## Your task
The word to look for is "list". Report every line of the entries below that has it.

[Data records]
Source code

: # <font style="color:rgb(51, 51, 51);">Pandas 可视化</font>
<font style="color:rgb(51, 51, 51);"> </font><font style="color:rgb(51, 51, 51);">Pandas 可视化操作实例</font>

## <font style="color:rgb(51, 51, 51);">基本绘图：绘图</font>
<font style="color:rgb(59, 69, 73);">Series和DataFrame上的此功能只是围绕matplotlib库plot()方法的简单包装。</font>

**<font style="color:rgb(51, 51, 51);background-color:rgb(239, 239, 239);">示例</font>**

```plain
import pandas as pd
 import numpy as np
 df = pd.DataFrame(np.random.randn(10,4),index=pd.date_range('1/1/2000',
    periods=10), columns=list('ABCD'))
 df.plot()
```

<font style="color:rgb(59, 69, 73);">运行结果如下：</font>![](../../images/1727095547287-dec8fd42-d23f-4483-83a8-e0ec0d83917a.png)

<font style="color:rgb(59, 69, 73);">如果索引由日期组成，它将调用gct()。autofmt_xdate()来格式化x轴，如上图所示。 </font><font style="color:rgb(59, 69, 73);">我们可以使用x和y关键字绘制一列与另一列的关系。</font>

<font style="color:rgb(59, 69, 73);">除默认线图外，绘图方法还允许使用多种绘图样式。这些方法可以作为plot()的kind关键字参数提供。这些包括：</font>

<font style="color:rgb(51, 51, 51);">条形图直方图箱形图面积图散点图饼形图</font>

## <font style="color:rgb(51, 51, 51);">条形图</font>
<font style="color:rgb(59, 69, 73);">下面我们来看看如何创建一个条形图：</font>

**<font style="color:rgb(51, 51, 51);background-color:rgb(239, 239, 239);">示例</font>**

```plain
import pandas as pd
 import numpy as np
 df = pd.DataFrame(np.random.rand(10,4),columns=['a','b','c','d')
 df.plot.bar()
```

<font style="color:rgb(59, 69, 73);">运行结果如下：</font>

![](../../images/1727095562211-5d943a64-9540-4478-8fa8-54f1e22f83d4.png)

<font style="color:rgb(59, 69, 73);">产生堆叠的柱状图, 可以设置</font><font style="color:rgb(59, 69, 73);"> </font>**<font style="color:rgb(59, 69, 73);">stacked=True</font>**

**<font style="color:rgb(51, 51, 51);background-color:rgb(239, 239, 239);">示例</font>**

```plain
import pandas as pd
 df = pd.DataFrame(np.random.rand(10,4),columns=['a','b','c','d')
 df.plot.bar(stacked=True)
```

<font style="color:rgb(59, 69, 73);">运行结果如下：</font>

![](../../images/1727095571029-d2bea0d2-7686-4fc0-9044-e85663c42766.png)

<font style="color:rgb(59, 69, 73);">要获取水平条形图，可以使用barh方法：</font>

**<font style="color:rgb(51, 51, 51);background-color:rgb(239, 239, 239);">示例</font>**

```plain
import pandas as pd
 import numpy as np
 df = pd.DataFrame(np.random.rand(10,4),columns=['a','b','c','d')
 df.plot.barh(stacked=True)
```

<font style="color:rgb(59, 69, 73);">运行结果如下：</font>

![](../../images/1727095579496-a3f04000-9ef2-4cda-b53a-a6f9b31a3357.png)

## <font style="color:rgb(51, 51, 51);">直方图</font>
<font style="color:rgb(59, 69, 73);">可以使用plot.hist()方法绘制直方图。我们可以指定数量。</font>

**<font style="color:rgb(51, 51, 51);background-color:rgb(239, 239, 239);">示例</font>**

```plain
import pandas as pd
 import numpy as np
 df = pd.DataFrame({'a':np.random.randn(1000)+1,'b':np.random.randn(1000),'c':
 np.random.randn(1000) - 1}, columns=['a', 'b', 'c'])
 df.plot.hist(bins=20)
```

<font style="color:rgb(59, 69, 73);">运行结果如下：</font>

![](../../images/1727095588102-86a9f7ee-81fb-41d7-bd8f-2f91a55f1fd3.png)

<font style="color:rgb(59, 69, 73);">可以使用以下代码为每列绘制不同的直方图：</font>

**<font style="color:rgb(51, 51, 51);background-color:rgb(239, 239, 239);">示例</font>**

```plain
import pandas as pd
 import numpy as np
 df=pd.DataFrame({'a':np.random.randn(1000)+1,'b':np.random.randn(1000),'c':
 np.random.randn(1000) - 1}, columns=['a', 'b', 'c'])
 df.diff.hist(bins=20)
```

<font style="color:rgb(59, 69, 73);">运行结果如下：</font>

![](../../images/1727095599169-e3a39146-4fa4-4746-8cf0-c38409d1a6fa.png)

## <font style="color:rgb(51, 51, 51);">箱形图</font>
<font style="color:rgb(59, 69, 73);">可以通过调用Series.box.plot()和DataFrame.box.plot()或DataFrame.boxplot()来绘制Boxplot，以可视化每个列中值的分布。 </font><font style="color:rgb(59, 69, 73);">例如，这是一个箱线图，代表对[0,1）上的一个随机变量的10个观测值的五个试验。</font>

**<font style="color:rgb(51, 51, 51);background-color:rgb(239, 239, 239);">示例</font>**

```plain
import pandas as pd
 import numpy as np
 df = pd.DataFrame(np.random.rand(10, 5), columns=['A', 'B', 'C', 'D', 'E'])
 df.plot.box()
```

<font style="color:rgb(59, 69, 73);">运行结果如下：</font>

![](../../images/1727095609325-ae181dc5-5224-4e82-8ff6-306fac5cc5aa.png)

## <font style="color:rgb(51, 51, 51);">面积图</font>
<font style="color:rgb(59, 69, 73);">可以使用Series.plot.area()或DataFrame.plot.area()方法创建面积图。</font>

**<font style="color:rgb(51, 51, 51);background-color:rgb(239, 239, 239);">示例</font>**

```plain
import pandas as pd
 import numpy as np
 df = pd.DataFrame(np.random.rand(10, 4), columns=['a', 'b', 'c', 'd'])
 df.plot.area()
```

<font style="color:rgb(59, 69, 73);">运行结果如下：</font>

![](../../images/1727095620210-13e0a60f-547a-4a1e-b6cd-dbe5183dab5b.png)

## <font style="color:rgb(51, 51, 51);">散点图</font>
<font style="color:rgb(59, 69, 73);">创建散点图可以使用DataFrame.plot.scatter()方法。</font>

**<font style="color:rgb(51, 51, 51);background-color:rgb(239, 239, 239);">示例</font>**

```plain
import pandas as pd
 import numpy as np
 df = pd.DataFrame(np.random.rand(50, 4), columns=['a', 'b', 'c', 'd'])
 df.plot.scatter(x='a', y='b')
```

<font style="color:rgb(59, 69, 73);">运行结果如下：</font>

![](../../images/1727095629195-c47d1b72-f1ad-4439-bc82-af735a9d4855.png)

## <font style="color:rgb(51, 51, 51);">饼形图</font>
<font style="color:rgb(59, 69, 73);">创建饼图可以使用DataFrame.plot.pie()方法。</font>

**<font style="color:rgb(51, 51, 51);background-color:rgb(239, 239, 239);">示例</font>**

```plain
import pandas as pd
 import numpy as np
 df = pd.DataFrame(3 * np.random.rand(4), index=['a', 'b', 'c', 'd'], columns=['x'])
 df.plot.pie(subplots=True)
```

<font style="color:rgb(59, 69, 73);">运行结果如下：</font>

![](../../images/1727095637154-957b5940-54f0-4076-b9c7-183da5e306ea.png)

--

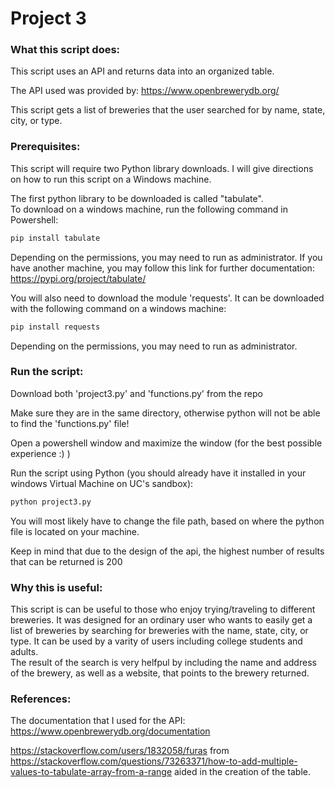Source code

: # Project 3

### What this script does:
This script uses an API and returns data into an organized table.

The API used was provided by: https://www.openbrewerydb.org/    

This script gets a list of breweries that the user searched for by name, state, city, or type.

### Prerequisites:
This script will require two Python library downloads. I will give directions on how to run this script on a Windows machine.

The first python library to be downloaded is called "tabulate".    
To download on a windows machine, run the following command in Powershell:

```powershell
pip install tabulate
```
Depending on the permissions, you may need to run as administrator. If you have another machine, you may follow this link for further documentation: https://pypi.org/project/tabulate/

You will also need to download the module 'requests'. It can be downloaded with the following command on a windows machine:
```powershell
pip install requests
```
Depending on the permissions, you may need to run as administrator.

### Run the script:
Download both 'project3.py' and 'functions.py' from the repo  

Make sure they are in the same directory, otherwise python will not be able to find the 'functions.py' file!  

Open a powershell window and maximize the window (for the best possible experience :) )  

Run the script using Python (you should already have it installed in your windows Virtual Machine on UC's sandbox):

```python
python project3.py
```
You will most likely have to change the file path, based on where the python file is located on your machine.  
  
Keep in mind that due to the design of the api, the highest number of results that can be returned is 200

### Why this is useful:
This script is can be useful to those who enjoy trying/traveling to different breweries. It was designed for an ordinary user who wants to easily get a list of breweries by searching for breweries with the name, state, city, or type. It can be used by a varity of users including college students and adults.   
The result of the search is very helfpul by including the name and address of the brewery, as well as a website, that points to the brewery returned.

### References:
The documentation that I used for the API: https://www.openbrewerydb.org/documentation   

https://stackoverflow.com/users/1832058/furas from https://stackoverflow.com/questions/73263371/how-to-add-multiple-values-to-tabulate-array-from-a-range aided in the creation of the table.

## Written solution
    periods=10), columns=list('ABCD'))
This script gets a list of breweries that the user searched for by name, state, city, or type.
This script is can be useful to those who enjoy trying/traveling to different breweries. It was designed for an ordinary user who wants to easily get a list of breweries by searching for breweries with the name, state, city, or type. It can be used by a varity of users including college students and adults.   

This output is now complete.